* _Source data_
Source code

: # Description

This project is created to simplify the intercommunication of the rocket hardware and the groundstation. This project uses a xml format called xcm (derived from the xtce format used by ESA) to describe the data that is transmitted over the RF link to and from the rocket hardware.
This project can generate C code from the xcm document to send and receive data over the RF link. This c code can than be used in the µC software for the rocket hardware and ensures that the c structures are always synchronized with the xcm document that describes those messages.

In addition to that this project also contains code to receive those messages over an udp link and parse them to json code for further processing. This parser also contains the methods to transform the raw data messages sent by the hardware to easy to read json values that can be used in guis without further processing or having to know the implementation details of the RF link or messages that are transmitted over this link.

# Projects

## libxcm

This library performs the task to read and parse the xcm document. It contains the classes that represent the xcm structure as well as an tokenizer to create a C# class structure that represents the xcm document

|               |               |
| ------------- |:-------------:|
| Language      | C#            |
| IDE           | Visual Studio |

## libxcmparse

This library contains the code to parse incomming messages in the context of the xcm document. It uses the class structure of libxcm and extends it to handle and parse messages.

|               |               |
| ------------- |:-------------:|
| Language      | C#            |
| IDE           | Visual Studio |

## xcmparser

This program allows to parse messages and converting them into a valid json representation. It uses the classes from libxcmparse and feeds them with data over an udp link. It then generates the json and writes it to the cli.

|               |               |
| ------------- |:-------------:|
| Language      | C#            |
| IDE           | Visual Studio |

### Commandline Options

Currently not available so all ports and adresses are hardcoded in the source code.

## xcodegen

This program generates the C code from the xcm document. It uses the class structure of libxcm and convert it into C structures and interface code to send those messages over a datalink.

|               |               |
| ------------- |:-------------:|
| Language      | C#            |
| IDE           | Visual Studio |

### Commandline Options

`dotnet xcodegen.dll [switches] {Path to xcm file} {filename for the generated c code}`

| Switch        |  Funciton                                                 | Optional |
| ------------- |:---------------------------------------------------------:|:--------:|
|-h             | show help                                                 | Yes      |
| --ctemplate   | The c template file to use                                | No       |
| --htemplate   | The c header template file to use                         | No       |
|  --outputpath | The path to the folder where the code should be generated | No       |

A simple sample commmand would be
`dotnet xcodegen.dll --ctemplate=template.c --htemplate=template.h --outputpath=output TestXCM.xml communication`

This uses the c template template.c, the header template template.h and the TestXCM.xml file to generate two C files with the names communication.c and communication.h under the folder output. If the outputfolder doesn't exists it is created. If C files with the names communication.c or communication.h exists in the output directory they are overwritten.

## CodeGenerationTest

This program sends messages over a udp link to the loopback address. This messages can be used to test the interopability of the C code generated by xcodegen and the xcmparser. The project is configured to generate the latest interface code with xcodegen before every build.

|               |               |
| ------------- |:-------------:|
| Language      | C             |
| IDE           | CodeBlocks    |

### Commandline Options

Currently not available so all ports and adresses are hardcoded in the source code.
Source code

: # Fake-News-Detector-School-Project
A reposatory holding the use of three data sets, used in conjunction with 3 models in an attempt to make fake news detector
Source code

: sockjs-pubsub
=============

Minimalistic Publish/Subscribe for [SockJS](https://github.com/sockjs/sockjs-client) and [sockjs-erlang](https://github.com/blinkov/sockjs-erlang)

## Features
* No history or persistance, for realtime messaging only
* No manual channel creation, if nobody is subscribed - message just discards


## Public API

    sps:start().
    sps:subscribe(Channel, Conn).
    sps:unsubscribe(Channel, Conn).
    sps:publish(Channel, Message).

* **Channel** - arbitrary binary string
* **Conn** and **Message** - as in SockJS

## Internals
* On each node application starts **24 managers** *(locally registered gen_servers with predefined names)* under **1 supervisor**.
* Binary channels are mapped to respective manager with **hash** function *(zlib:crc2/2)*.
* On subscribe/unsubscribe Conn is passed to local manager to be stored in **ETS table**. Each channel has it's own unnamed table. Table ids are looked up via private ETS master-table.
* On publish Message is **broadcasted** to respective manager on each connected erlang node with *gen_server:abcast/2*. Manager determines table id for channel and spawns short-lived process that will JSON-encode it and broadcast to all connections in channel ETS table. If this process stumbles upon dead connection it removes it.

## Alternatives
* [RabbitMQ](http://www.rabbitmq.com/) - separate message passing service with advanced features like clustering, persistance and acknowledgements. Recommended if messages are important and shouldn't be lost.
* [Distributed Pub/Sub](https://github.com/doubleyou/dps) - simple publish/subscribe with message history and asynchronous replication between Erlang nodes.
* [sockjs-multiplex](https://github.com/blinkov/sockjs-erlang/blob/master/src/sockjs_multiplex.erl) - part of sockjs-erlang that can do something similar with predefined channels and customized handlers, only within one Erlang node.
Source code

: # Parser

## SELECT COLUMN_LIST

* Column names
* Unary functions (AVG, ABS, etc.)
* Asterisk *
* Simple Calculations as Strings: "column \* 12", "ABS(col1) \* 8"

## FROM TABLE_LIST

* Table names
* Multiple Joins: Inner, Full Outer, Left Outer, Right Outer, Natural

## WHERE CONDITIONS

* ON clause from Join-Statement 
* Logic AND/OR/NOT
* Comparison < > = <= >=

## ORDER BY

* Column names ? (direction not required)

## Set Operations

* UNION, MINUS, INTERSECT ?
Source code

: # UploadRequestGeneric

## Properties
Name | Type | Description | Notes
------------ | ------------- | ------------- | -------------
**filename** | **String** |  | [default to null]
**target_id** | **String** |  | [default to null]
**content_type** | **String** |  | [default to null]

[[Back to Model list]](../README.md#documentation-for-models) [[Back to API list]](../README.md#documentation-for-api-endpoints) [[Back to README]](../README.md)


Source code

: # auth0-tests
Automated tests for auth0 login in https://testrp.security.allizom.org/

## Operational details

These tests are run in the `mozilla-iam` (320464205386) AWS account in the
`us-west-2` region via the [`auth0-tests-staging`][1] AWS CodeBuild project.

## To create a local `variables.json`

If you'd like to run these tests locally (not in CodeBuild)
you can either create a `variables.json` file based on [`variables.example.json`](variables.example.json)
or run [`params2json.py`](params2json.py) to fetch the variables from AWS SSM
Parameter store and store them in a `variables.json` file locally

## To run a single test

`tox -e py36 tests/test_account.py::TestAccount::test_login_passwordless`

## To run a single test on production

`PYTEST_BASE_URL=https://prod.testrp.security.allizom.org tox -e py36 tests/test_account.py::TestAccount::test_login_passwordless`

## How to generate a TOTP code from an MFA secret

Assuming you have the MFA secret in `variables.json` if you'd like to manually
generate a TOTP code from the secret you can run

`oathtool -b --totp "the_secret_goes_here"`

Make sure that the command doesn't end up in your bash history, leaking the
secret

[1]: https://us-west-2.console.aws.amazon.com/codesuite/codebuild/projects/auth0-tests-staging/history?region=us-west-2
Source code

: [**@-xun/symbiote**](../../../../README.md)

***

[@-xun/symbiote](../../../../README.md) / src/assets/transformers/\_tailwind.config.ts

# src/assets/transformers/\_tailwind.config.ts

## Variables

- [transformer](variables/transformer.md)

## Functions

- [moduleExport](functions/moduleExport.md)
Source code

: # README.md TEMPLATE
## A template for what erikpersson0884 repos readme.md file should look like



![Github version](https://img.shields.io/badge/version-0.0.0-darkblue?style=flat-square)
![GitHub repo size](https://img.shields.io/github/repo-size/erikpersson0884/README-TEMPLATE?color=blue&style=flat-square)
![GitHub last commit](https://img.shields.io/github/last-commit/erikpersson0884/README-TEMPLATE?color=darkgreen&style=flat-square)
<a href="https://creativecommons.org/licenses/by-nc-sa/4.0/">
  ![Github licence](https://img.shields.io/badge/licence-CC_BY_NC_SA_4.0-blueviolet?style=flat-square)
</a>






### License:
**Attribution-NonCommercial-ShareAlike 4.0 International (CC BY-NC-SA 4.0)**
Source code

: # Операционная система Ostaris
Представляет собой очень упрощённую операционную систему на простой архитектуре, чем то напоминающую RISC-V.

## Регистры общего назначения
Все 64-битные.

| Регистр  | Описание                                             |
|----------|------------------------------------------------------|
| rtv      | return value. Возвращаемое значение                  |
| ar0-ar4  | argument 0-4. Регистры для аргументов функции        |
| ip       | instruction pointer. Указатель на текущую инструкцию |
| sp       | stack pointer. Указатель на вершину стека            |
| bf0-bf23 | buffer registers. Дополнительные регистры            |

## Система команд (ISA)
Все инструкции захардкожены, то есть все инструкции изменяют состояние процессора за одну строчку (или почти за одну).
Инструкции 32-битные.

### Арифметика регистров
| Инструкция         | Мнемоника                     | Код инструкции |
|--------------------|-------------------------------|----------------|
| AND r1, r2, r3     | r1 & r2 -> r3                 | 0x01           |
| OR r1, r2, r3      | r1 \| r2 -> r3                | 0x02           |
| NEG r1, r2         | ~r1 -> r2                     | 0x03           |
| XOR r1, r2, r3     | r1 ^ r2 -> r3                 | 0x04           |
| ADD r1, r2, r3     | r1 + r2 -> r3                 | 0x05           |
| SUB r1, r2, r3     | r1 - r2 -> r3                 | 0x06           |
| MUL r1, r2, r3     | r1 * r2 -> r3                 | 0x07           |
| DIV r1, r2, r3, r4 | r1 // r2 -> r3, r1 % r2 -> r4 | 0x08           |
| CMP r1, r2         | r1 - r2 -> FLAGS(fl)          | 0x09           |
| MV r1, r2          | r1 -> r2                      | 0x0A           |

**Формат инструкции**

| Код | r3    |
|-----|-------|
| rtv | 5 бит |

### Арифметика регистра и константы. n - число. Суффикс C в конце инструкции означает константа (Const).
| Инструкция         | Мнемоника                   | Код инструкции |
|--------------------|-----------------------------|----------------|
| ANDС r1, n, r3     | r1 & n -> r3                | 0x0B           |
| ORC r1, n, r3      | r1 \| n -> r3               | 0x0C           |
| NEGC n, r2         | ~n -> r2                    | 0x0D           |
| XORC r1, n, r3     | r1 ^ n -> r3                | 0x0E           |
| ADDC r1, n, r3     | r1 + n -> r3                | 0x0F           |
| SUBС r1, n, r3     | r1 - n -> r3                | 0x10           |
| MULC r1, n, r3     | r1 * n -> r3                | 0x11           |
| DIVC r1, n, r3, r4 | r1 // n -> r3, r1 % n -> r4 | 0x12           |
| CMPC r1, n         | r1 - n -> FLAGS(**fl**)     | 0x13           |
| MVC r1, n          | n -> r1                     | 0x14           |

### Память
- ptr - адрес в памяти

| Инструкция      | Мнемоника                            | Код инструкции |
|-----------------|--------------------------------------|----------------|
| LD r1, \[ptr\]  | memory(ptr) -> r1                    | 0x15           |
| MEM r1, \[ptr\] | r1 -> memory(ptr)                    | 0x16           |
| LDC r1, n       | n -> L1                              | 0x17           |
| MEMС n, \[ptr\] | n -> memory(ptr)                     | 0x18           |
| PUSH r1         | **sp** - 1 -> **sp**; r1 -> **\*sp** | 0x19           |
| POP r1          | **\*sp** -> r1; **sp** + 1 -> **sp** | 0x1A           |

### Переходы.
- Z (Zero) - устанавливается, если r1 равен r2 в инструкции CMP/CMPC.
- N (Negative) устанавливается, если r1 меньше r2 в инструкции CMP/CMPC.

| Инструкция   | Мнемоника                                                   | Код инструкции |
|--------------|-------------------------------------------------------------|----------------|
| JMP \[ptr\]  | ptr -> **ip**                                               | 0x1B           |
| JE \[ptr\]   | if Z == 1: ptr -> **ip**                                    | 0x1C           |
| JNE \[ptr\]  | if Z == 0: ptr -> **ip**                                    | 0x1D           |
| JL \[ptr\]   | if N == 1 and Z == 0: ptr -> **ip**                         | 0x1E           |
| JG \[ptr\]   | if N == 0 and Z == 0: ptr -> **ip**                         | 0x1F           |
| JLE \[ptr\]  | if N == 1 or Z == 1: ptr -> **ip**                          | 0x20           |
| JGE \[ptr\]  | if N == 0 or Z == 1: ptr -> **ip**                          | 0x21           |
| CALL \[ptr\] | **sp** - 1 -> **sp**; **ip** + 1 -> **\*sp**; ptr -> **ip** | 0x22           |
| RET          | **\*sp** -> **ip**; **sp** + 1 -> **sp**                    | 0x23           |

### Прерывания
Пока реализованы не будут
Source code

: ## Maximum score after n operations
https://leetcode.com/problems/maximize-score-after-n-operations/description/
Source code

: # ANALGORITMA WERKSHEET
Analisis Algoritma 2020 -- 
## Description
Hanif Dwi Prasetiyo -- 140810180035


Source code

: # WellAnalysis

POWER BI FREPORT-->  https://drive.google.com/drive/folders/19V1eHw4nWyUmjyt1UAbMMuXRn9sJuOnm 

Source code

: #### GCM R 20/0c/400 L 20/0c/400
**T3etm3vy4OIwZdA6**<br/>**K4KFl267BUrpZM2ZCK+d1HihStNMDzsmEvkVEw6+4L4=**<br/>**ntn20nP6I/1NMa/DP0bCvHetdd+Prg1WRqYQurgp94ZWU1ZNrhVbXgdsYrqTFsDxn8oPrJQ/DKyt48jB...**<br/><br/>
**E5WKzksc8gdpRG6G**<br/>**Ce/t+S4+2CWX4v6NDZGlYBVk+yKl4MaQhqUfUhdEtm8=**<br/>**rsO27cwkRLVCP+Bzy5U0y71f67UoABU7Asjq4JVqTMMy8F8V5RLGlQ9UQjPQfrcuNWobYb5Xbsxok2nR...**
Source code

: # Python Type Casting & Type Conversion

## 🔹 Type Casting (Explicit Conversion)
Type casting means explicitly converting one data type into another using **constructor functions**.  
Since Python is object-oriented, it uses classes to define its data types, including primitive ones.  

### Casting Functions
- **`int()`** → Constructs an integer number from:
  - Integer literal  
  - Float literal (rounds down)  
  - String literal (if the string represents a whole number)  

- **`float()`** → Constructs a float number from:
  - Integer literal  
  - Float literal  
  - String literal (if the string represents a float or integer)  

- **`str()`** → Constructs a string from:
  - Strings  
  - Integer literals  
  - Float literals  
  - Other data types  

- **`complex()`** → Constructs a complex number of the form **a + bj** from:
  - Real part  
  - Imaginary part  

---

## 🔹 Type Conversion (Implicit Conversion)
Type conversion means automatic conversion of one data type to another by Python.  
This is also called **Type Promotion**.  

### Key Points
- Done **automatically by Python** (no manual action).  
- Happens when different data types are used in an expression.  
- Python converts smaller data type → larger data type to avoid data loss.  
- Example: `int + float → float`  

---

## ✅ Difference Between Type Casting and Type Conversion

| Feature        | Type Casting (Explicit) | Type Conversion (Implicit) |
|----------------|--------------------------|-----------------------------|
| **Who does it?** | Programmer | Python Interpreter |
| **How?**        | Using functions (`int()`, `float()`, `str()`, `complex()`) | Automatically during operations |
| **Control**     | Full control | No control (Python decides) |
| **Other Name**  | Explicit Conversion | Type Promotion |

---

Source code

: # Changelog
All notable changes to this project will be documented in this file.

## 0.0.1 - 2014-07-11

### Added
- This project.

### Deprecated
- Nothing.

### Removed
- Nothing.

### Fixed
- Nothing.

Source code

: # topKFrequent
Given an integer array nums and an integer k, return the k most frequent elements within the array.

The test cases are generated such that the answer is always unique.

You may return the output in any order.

* _What you should do_
Word for word, restate the lines of the data above that fall between the line holding "r1 \| n -> r3" and the line holding "ADDC r1, n, r3", inclusive, and no other lines.

* _Reply to the exercise_
| ORC r1, n, r3      | r1 \| n -> r3               | 0x0C           |
| NEGC n, r2         | ~n -> r2                    | 0x0D           |
| XORC r1, n, r3     | r1 ^ n -> r3                | 0x0E           |
| ADDC r1, n, r3     | r1 + n -> r3                | 0x0F           |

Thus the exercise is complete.